All the entries need to be quoted exactly, apart from the pictures, which you should drop.

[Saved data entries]
= Beginning of Section =

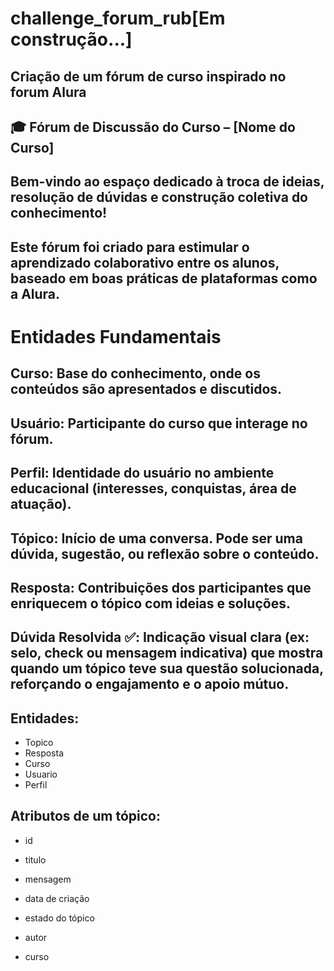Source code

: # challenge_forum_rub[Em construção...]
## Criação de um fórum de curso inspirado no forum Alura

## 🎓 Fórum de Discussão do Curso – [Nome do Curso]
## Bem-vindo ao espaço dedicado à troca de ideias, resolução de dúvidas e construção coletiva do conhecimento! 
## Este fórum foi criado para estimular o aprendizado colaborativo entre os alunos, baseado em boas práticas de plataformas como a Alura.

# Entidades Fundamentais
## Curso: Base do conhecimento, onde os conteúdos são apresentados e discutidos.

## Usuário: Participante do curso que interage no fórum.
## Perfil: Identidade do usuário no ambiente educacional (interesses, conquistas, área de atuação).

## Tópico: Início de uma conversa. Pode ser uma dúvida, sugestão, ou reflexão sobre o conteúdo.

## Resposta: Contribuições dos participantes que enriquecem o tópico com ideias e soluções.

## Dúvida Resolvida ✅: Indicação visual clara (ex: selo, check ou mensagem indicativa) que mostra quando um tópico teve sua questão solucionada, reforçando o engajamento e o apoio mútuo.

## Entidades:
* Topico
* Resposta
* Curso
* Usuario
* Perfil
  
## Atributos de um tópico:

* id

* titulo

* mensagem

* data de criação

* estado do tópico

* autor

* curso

= End of Section =

RESPONSE TO THIS EXERCISE:
Source code

: # challenge_forum_rub[Em construção...]
## Criação de um fórum de curso inspirado no forum Alura

## 🎓 Fórum de Discussão do Curso – [Nome do Curso]
## Bem-vindo ao espaço dedicado à troca de ideias, resolução de dúvidas e construção coletiva do conhecimento! 
## Este fórum foi criado para estimular o aprendizado colaborativo entre os alunos, baseado em boas práticas de plataformas como a Alura.

# Entidades Fundamentais
## Curso: Base do conhecimento, onde os conteúdos são apresentados e discutidos.

## Usuário: Participante do curso que interage no fórum.
## Perfil: Identidade do usuário no ambiente educacional (interesses, conquistas, área de atuação).

## Tópico: Início de uma conversa. Pode ser uma dúvida, sugestão, ou reflexão sobre o conteúdo.

## Resposta: Contribuições dos participantes que enriquecem o tópico com ideias e soluções.

## Dúvida Resolvida ✅: Indicação visual clara (ex: selo, check ou mensagem indicativa) que mostra quando um tópico teve sua questão solucionada, reforçando o engajamento e o apoio mútuo.

## Entidades:
* Topico
* Resposta
* Curso
* Usuario
* Perfil
  
## Atributos de um tópico:

* id

* titulo

* mensagem

* data de criação

* estado do tópico

* autor

* curso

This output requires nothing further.